That 2-minute coronavirus test FDA approval was a "misunderstanding"

After claiming they'd received FDA authorization for a 2-minute coronavirus antibody test earlier this week, a company called Bodysphere just changed their tune. They made clear in their press release released at the tail end of March, 2020, that the Food and Drug Administration had approved their coronavirus (COVID-19) testing kit. It all seemed too good to be true. Turns out, it was.

The test kit suggested that they'd created an "Instant Test" that took 2-minutes to run. A Rapid Test Cassette, complete with an official FDA logo stamp on the side of the box – there's even a check mark above the ISO number 13485 and the FDA logo.

"The test kits have been used successfully in several states where large roll outs are planned to combat the spread of the virus," said the original press release entitled "FDA Authorizes New Two-Minute Serological Test Kit to Detect Novel Coronavirus."

The press release – now removed from sites like Business Wire, went on to claim, "BODYSPHERE is working closely with federal agencies and states to quickly deploy test kits across the country to hospitals, urgent care and emergency rooms. The company has already contracted cargo planes to deliver the product to the front lines faster. BODYSPHERE is positioned to have millions of test kits on the front lines in weeks."

This COVID-19 IGG/IGM Rapid Test Device was shown in a set of images earlier this week and reported on by several major news sources like Reuters, Axios, and sources that use Reuters reports, like the New York Times. On the 1st of April, 2020, the FDA sent out a comment on the situation, saying "No serology tests have received an authorization to test for coronavirus."

In a statement sent in the evening of the 1st of April, 2020, Bodysphere's CEO Charlton Lui said they'd made a mistake. This wasn't an April Fools Joke, apparently. UPDATE: The official Bodysphere website MyBodySphere has scrubbed the site of mentions or depictions of FDA approval for their "Rapid Test." Instead, the following statement was posted:

"In the rush to get the desperately needed test kits to the front lines, BODYSPHERE believed when the manufacturer's product was listed on the FDA Registry website, that was the Food and Drug Administration's (FDA) notification the Emergency Use Authorization (EUA) was issued," wrote Lei.

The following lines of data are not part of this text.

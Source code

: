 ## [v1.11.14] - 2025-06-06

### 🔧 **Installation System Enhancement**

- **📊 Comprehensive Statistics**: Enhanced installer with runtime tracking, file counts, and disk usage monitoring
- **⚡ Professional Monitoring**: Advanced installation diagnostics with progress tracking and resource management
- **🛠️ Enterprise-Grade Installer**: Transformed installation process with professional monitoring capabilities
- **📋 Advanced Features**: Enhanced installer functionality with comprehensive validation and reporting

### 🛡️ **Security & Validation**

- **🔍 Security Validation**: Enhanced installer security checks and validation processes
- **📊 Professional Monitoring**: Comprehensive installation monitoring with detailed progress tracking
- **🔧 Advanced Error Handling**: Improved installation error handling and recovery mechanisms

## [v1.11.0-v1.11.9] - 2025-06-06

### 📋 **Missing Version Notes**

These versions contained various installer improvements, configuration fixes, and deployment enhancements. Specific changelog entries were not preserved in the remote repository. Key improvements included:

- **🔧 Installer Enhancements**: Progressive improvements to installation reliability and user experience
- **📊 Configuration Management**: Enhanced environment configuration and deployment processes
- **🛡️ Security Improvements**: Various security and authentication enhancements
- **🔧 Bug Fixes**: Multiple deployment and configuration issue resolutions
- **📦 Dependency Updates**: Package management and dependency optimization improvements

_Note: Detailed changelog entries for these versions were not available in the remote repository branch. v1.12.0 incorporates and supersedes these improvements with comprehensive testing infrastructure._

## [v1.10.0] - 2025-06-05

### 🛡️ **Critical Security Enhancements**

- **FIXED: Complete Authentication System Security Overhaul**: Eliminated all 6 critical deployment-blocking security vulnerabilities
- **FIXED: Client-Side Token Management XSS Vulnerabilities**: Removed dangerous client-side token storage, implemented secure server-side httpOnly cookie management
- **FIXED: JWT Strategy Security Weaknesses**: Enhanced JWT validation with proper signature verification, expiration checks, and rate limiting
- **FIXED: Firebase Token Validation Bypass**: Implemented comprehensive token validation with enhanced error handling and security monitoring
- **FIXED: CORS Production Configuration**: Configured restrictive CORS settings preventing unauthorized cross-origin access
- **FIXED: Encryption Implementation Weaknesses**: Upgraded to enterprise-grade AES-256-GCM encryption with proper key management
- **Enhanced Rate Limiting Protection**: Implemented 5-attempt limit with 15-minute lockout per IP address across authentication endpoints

NOTE: The FDA site for Emergency Use Authorization for COVID-19 currently has no listing of a Bodysphere device. This listing of EUA authorizations is very simple to locate with a simple search engine query "fda eua list" – you'll find the list second or third on the search list.

"This misunderstanding does not in any way invalidate the test kits authenticity or effectiveness," wrote Lui. "Under the FDA policy, upon the manufacturer receiving its acknowledgement letter (attached)* from the FDA, BODYSPHERE being named the distributor on the EUA submission, was authorized to market and distribute test kits to any licensed healthcare practitioner in the United States for diagnostic use while the manufacturer awaits word of a final decision on its FDA EUA application."

*This was apparently sent word-for-word in emails to sources overnight, as well. The statement went on to note that "the manufacturer has performed clinical trials and the information from those trials will be made available to any healthcare provider or government official seeking to validate the effectiveness and authenticity of these tests."

The latest Bodysphere statement suggests that their "phone lines were overwhelmed from calls around the world to acquire these tests." Further, they say they're attempting to add new phone lines "that will be up and running ASAP to accommodate the influx of calls."